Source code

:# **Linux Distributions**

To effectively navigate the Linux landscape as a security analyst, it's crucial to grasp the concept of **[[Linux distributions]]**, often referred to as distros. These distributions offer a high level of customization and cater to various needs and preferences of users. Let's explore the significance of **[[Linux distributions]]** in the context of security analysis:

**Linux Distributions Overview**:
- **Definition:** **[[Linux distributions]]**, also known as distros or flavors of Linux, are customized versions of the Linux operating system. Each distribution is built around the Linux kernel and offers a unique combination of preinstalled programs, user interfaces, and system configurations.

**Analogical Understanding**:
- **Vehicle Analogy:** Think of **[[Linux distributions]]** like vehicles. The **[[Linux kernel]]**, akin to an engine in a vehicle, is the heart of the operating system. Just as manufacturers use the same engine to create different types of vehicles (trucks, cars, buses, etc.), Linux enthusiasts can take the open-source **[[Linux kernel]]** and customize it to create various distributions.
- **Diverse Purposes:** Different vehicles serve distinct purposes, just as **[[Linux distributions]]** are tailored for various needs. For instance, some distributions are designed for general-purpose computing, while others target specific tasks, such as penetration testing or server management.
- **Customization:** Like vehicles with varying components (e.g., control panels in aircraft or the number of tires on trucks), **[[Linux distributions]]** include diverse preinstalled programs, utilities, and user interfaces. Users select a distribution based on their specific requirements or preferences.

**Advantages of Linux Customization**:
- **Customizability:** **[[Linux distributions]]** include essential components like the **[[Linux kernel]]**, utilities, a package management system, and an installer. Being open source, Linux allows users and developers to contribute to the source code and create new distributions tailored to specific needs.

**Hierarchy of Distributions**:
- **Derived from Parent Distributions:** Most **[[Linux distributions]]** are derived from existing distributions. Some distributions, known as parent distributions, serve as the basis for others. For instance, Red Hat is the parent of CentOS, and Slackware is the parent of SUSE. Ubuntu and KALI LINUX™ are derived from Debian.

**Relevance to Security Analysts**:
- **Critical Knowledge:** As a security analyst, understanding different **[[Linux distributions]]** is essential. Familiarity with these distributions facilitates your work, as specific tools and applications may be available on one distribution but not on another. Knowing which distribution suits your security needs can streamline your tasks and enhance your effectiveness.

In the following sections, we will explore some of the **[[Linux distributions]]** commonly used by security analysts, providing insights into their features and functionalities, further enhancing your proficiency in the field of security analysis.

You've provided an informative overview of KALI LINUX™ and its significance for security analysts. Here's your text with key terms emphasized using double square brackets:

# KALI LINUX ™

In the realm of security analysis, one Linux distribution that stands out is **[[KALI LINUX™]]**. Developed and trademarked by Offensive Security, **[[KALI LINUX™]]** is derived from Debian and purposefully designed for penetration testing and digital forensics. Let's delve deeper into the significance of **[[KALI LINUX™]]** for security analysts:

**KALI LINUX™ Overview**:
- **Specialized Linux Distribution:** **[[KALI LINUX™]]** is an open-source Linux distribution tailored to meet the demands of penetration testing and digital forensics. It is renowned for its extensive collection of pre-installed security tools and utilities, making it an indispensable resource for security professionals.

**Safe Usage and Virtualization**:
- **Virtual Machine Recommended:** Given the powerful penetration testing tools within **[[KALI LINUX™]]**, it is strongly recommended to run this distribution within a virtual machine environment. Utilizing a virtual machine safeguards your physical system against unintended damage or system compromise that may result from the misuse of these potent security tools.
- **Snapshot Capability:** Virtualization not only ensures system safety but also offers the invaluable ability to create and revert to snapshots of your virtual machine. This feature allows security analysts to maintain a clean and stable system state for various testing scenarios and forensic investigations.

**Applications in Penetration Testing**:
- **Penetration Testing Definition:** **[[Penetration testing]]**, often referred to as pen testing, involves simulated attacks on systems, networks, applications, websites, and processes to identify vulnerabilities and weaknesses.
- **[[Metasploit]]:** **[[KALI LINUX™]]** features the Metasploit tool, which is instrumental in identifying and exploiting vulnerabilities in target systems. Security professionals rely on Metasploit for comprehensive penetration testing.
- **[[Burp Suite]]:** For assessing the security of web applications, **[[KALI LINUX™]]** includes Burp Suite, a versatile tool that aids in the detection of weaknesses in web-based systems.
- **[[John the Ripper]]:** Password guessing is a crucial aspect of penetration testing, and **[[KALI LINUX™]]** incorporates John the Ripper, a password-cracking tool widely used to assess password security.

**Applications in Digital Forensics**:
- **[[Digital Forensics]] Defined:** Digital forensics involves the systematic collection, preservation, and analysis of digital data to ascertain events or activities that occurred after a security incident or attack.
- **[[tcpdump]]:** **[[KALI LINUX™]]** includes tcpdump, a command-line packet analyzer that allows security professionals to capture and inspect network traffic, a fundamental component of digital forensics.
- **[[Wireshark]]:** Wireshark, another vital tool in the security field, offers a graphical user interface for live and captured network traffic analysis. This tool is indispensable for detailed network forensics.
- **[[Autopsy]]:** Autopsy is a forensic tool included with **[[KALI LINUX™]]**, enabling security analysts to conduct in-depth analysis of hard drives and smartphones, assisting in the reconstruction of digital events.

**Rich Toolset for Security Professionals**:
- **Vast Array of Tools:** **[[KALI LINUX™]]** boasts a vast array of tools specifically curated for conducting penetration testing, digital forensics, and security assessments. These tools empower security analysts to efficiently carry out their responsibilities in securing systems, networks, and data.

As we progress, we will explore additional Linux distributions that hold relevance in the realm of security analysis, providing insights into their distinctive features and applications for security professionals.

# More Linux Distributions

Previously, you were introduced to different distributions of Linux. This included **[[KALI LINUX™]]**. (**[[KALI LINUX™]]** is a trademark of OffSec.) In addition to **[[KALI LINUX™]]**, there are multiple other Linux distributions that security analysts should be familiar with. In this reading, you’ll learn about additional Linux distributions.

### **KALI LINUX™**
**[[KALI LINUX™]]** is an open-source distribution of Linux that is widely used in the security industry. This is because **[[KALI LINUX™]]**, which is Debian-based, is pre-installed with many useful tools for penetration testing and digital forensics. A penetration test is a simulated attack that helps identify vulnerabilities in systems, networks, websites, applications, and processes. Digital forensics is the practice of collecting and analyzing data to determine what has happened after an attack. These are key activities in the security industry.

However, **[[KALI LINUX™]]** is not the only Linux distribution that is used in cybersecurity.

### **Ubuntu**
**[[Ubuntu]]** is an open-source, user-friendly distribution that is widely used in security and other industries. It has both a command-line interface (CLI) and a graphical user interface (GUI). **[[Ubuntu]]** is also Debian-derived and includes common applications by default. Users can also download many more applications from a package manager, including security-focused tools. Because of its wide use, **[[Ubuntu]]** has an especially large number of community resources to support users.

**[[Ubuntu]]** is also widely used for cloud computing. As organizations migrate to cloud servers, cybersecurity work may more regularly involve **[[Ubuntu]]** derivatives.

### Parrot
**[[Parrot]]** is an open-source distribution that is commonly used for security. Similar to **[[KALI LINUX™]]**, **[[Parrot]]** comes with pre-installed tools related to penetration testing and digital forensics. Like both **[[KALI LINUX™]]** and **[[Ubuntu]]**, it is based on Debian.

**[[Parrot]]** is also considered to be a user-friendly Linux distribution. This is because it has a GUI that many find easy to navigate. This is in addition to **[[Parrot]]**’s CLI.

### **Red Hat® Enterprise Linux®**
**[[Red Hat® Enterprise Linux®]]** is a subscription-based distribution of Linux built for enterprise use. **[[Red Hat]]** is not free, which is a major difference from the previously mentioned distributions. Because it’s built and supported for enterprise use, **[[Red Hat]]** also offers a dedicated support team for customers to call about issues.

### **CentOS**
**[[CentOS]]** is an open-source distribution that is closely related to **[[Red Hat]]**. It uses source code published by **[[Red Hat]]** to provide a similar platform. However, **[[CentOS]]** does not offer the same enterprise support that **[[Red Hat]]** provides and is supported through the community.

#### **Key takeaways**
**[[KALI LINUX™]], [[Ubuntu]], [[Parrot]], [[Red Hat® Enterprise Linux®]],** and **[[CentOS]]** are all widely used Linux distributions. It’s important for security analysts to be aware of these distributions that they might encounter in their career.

_ _ _

## TASK DESCRIPTION
Examine the listing line by line and give the number of lines where "allows" occurs, with nothing added.

## ANSWER
3